In a message dated 7/18/2001 11:05:41 PM Central Daylight Time,
nicholas@uci.edu writes:


My concern now is that, as is becoming obvious, the ref grammar is still
much too underspecified, so I would contend there is in fact a place for
lessons ranging *beyond* what is covered in there. A language in which
"John and I at least know what it's used for" can be said of *any* of
its constructions (let alone {fa'a}) is still, I'm afraid, not ready for
prime time.
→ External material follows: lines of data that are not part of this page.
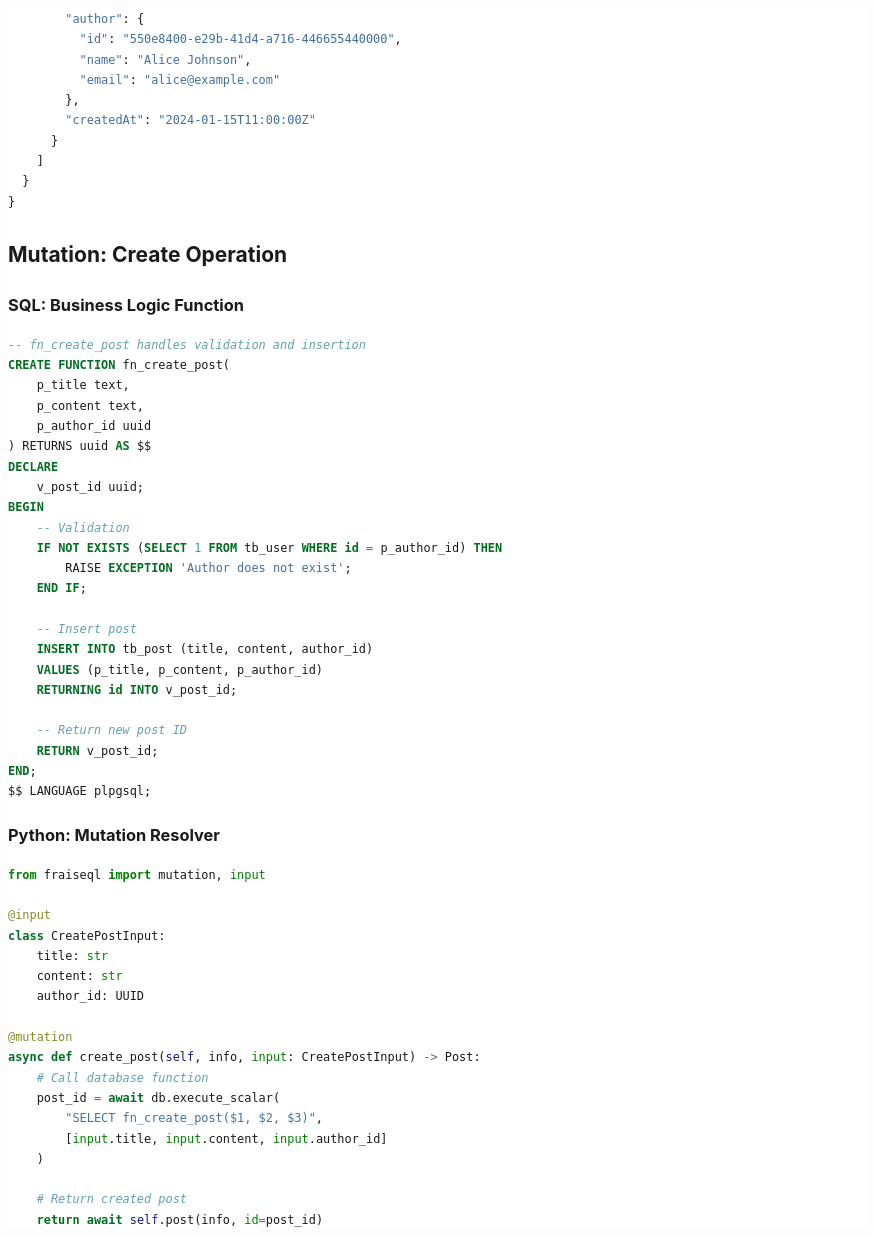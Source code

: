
 ```graphql
        "author": {
          "id": "550e8400-e29b-41d4-a716-446655440000",
          "name": "Alice Johnson",
          "email": "alice@example.com"
        },
        "createdAt": "2024-01-15T11:00:00Z"
      }
    ]
  }
}
```

## Mutation: Create Operation

### SQL: Business Logic Function
```sql
-- fn_create_post handles validation and insertion
CREATE FUNCTION fn_create_post(
    p_title text,
    p_content text,
    p_author_id uuid
) RETURNS uuid AS $$
DECLARE
    v_post_id uuid;
BEGIN
    -- Validation
    IF NOT EXISTS (SELECT 1 FROM tb_user WHERE id = p_author_id) THEN
        RAISE EXCEPTION 'Author does not exist';
    END IF;

    -- Insert post
    INSERT INTO tb_post (title, content, author_id)
    VALUES (p_title, p_content, p_author_id)
    RETURNING id INTO v_post_id;

    -- Return new post ID
    RETURN v_post_id;
END;
$$ LANGUAGE plpgsql;
```

### Python: Mutation Resolver
```python
from fraiseql import mutation, input

@input
class CreatePostInput:
    title: str
    content: str
    author_id: UUID

@mutation
async def create_post(self, info, input: CreatePostInput) -> Post:
    # Call database function
    post_id = await db.execute_scalar(
        "SELECT fn_create_post($1, $2, $3)",
        [input.title, input.content, input.author_id]
    )

    # Return created post
    return await self.post(info, id=post_id)
```
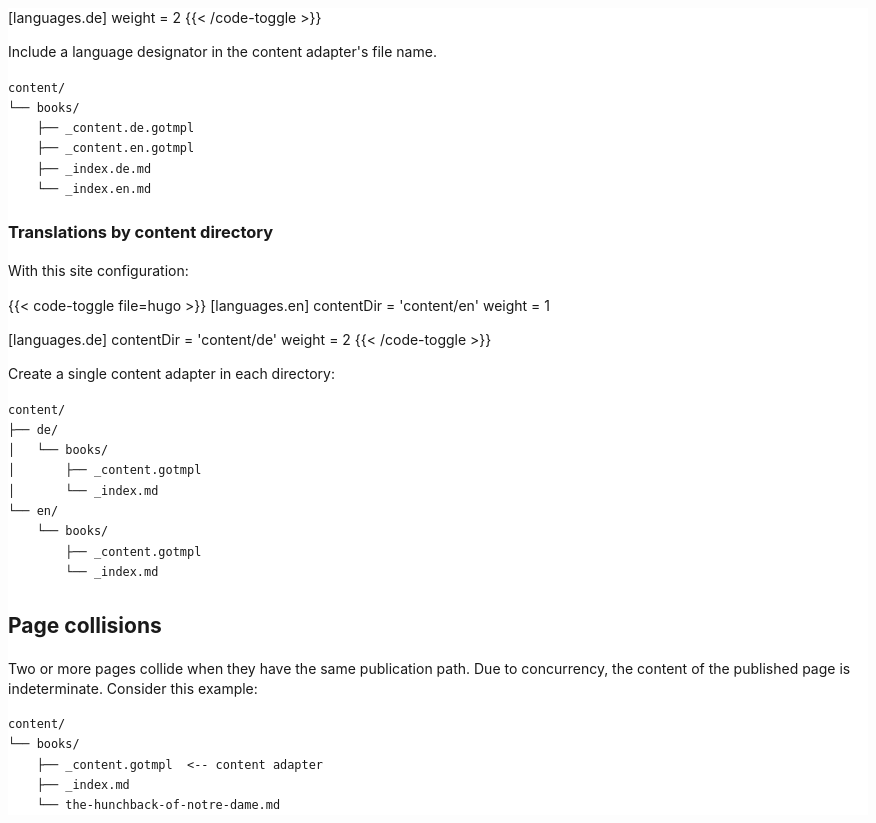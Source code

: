 [languages.de]
weight = 2
{{< /code-toggle >}}

Include a language designator in the content adapter's file name.

```tree
content/
└── books/
    ├── _content.de.gotmpl
    ├── _content.en.gotmpl
    ├── _index.de.md
    └── _index.en.md
```

### Translations by content directory

With this site configuration:

{{< code-toggle file=hugo >}}
[languages.en]
contentDir = 'content/en'
weight = 1

[languages.de]
contentDir = 'content/de'
weight = 2
{{< /code-toggle >}}

Create a single content adapter in each directory:

```tree
content/
├── de/
│   └── books/
│       ├── _content.gotmpl
│       └── _index.md
└── en/
    └── books/
        ├── _content.gotmpl
        └── _index.md
```

## Page collisions

Two or more pages collide when they have the same publication path. Due to concurrency, the content of the published page is indeterminate. Consider this example:

```tree
content/
└── books/
    ├── _content.gotmpl  <-- content adapter
    ├── _index.md
    └── the-hunchback-of-notre-dame.md
```


[content formats]: /docs/concepts/content-formats/#classification
[front matter field]: /docs/concepts/front-matter/#fields
[media type]: https://en.wikipedia.org/wiki/Media_type
[syntax]: /docs/concepts/templating/
[template functions]: /docs/reference/functions/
The kicker here is, most of these things *can* be cleaned up
and made ready for prime time, without redesign or tinkering, but simply
by someone strapping down the 'oracles' and documenting what has been
used or said on the mailing list (or in camera --- or in the oracles' own
minds.) (Whether this happens in lessons-format
or dictionary-format or reference-grammar-format is not really relevant,
as long as it's done.) I can't say
I'm confident that this will happen soon, though, and I won't be the one
to do it anyway.


While I share Nick's concern that unclarities and even full gaps be taken
care of, I am less sure that they are as many or as bad as he thinks, but am
more sure than he that the way to fix them does not necessarily lie through
Lojban Central, if the aim is to preserve something that can be called a
logical language.  LC comes in, I am sure, in preserving the freedom from
syntactic ambiguity, since it contains the master grammar tweaker.  But on
the record of the last dozen years or so, the logical side of thing gets
short shrift when compared to any number of other considerations, not
excluding whether LC can figure what is going on after a dozen explanation
attempts.
While I am not sure that the larger community would be more receptive (the
evidence is not favorable, after all), there is more of a chance for logical
maneuvers at least to be heard and tried if presented at large than if kept
in LC.  
Now, in fact, most of the issues on hand at the moment are logical only in a
very attentuated sense (do all the tenses fit within a single pattern or are
there several different ones and, if the latter, what are they -- to which
the first answer is pretty clearly that they do not all belong to a single
pattern, but that is because they are not all tenses in the sense originally
intended -- another case where logic lost out to something [God knows what]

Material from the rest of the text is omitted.